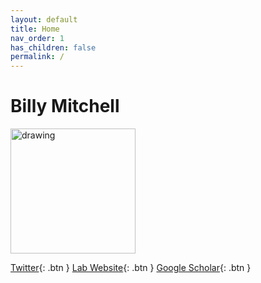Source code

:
 ```yaml
---
layout: default
title: Home
nav_order: 1
has_children: false
permalink: /
---
```

# Billy Mitchell
<img src="/assets/images/Profile.PNG" alt="drawing" width="200"/>

[Twitter](https://twitter.com/wjmitchell_){: .btn }
[Lab Website](https://sites.temple.edu/sanlab/){: .btn }
[Google Scholar](https://scholar.google.com/citations?user=UtUW1zIAAAAJ&hl=en){: .btn }
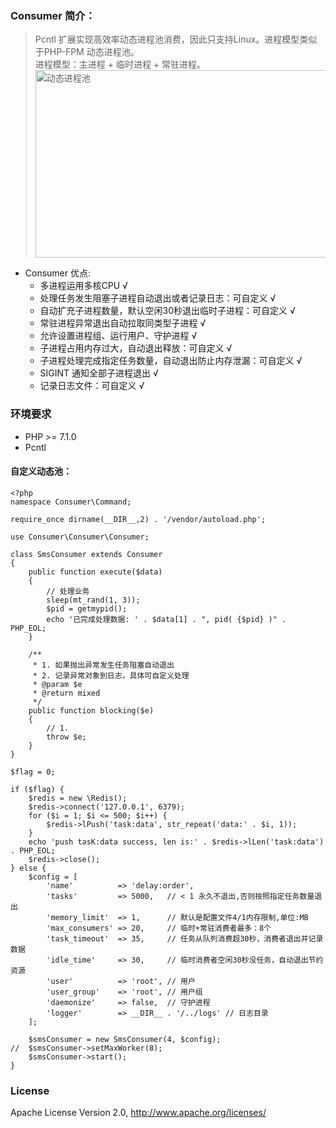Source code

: ### Consumer 简介：
> Pcntl 扩展实现高效率动态进程池消费，因此只支持Linux。进程模型类似于PHP-FPM 动态进程池。<br/>
> 进程模型：主进程 + 临时进程 + 常驻进程。
> <br /><img src="https://img-blog.csdnimg.cn/20201201225915997.gif" width="700" height="300" alt="动态进程池"/>

* Consumer 优点: 
   * 多进程运用多核CPU  √
   * 处理任务发生阻塞子进程自动退出或者记录日志：可自定义  √
   * 自动扩充子进程数量，默认空闲30秒退出临时子进程：可自定义  √
   * 常驻进程异常退出自动拉取同类型子进程  √
   * 允许设置进程组、运行用户、守护进程 √
   * 子进程占用内存过大，自动退出释放：可自定义  √
   * 子进程处理完成指定任务数量，自动退出防止内存泄漏：可自定义  √
   * SIGINT 通知全部子进程退出  √
   * 记录日志文件：可自定义 √
  
### 环境要求

* PHP >= 7.1.0
* Pcntl

#### 自定义动态池：
```
<?php
namespace Consumer\Command;

require_once dirname(__DIR__,2) . '/vendor/autoload.php';

use Consumer\Consumer\Consumer;

class SmsConsumer extends Consumer
{
    public function execute($data)
    {
        // 处理业务
        sleep(mt_rand(1, 3));
        $pid = getmypid();
        echo '已完成处理数据: ' . $data[1] . ", pid( {$pid} )" . PHP_EOL;
    }

    /**
     * 1. 如果抛出异常发生任务阻塞自动退出
     * 2. 记录异常对象到日志，具体可自定义处理
     * @param $e
     * @return mixed
     */
    public function blocking($e)
    {
        // 1.
        throw $e;
    }
}

$flag = 0;

if ($flag) {
    $redis = new \Redis();
    $redis->connect('127.0.0.1', 6379);
    for ($i = 1; $i <= 500; $i++) {
        $redis->lPush('task:data', str_repeat('data:' . $i, 1));
    }
    echo 'push tasK:data success, len is:' . $redis->lLen('task:data') . PHP_EOL;
    $redis->close();
} else {
    $config = [
        'name'          => 'delay:order',
        'tasks'         => 5000,   // < 1 永久不退出,否则按照指定任务数量退出
        'memory_limit'  => 1,      // 默认是配置文件4/1内存限制,单位:MB
        'max_consumers' => 20,     // 临时+常驻消费者最多：8个
        'task_timeout'  => 35,     // 任务从队列消费超30秒，消费者退出并记录数据
        'idle_time'     => 30,     // 临时消费者空闲30秒没任务，自动退出节约资源
        'user'          => 'root', // 用户
        'user_group'    => 'root', // 用户组
        'daemonize'     => false,  // 守护进程
        'logger'        => __DIR__ . '/../logs' // 日志目录
    ];

    $smsConsumer = new SmsConsumer(4, $config);
//  $smsConsumer->setMaxWorker(8);
    $smsConsumer->start();
}
```

### License

Apache License Version 2.0, http://www.apache.org/licenses/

#### ASSIGNED TASK:
Go through the listing above. Show each line where the word "echo" is found.

#### PROBLEM SOLUTION:
        echo '已完成处理数据: ' . $data[1] . ", pid( {$pid} )" . PHP_EOL;
    echo 'push tasK:data success, len is:' . $redis->lLen('task:data') . PHP_EOL;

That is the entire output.